Writing Is A Bad Habit: Lazy River or Raging Torrent a.k.a. The Many Rights of Pacing

Pacing, pacing, pacing!  It’s one of the most vital elements to get right in a story and it’s one that I wind up commenting on often in my Starving Reviews.  The problem with reading my reviews to learn about pacing is that the ‘right’ pacing for any work is an elusive beast.  When I say in a review that the pacing was ‘sluggish’, that may mean something different depending on the book that I’m reviewing.

Pacing, maybe more than other core plot elements, is fluid.  You need to think of pacing as a river.  A river is water flowing down a channel.  You want a safe current down that river, but how much water you need to make that current depends on the channel that’s cut.  It also depends on what you want to do in that river.  Do you want to go white-water rafting or spend a lazy day fishing on the river bank?

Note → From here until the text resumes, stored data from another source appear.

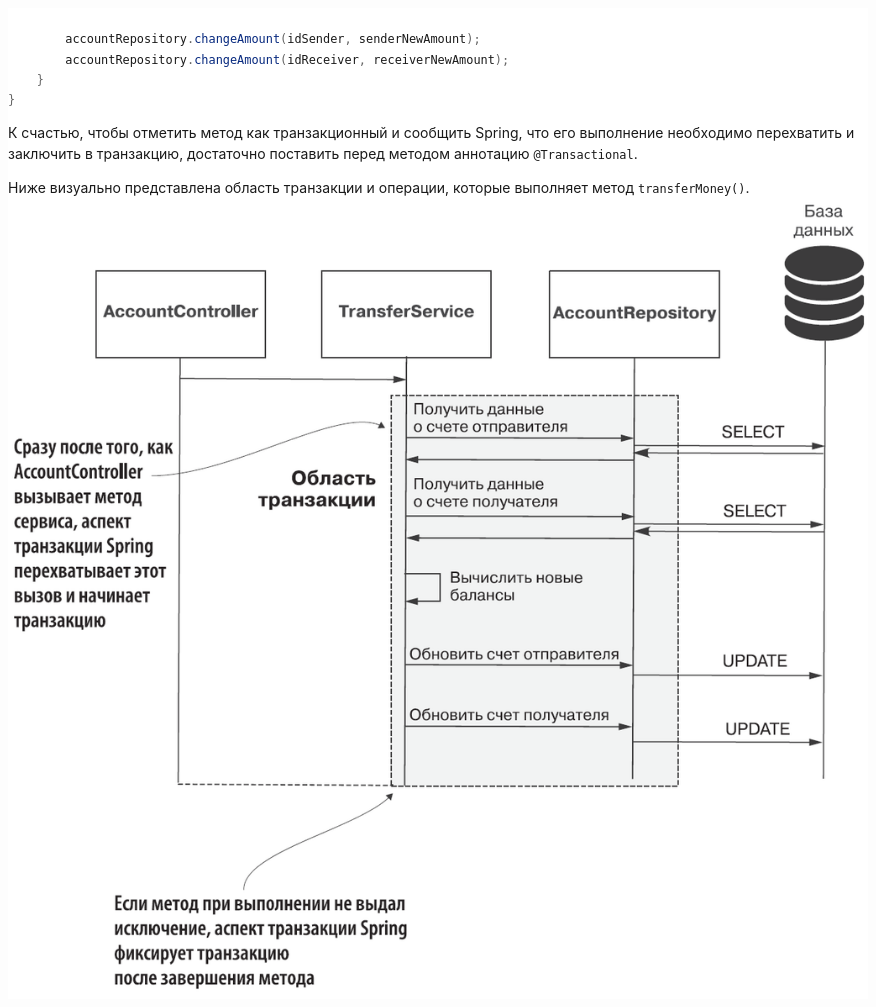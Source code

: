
 ```java
		
		accountRepository.changeAmount(idSender, senderNewAmount); 
		accountRepository.changeAmount(idReceiver, receiverNewAmount); 
	}
}
```

К счастью, чтобы отметить метод как транзакционный и сообщить Spring, что его выполнение необходимо перехватить и заключить в транзакцию, достаточно поставить перед методом аннотацию `@Transactional`.

Ниже визуально представлена область транзакции и операции, которые выполняет метод `transferMoney()`.
![spring_14.7](/pictures/spring_14.7.png)
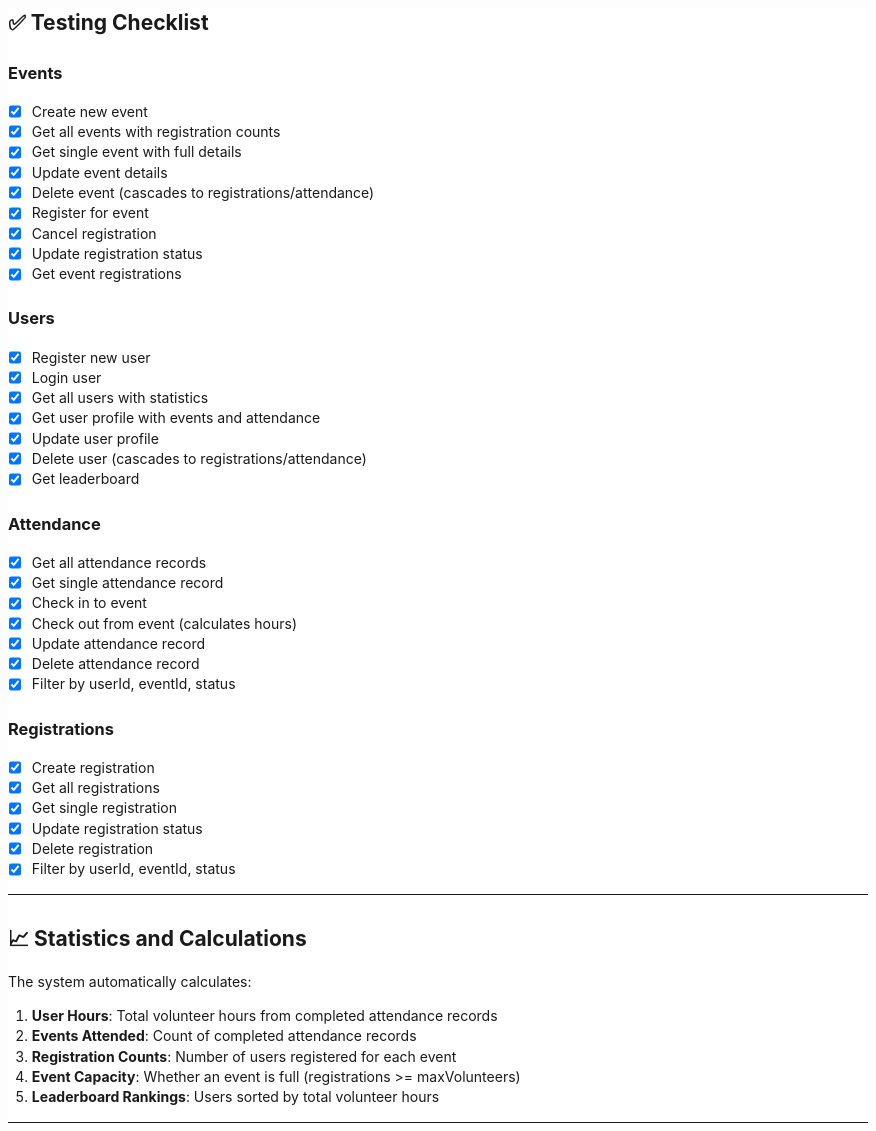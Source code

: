 
## ✅ Testing Checklist

### Events
- [x] Create new event
- [x] Get all events with registration counts
- [x] Get single event with full details
- [x] Update event details
- [x] Delete event (cascades to registrations/attendance)
- [x] Register for event
- [x] Cancel registration
- [x] Update registration status
- [x] Get event registrations

### Users
- [x] Register new user
- [x] Login user
- [x] Get all users with statistics
- [x] Get user profile with events and attendance
- [x] Update user profile
- [x] Delete user (cascades to registrations/attendance)
- [x] Get leaderboard

### Attendance
- [x] Get all attendance records
- [x] Get single attendance record
- [x] Check in to event
- [x] Check out from event (calculates hours)
- [x] Update attendance record
- [x] Delete attendance record
- [x] Filter by userId, eventId, status

### Registrations
- [x] Create registration
- [x] Get all registrations
- [x] Get single registration
- [x] Update registration status
- [x] Delete registration
- [x] Filter by userId, eventId, status

---

## 📈 Statistics and Calculations

The system automatically calculates:

1. **User Hours**: Total volunteer hours from completed attendance records
2. **Events Attended**: Count of completed attendance records
3. **Registration Counts**: Number of users registered for each event
4. **Event Capacity**: Whether an event is full (registrations >= maxVolunteers)
5. **Leaderboard Rankings**: Users sorted by total volunteer hours

---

To turn the comparison back into actual literary terms, the ‘right’ pacing for a particular piece is determined by theme, content, genre, and the plot itself.  Action pieces may call for a swift pace.  Introspective pieces may call for something steady and methodical.  It’s even quite likely that the pacing of a work will slow and speed, alongside the rises and falls of the dramatic curve.  This all serves to reinforce the other elements of the book and the all-important dramatic tension of the plot.  This is why pacing can be such a dominant force in whether a reader loves or hates a book.

So, when you put together your next work, pay attention to the ebbs and flows of your plot and use the pacing to help enhance and reinforce that plot.  The pace is the spine and the speed limit of your tale.  You need both to be just right to create the best works you can!

Questions, insights, or critiques?  Drop them in the comments below!  Until next time, good reading, good writing, and good luck!

3 comments

  1. That’s a really useful post. I use a technique sometimes that helps. I jot down the individual “scenes” on post notes and then cluster them onto a4 sheets for each chapter. It helps me visualise where action is clustering and if it’s in the right place and at the right place.

    1. That’s a great technique, Helen! There are also some writing-aid programs available out there that let you do similar things, arranging ‘scene’s into clusters so you can examine the pacing. Very insightful and thanks for sharing!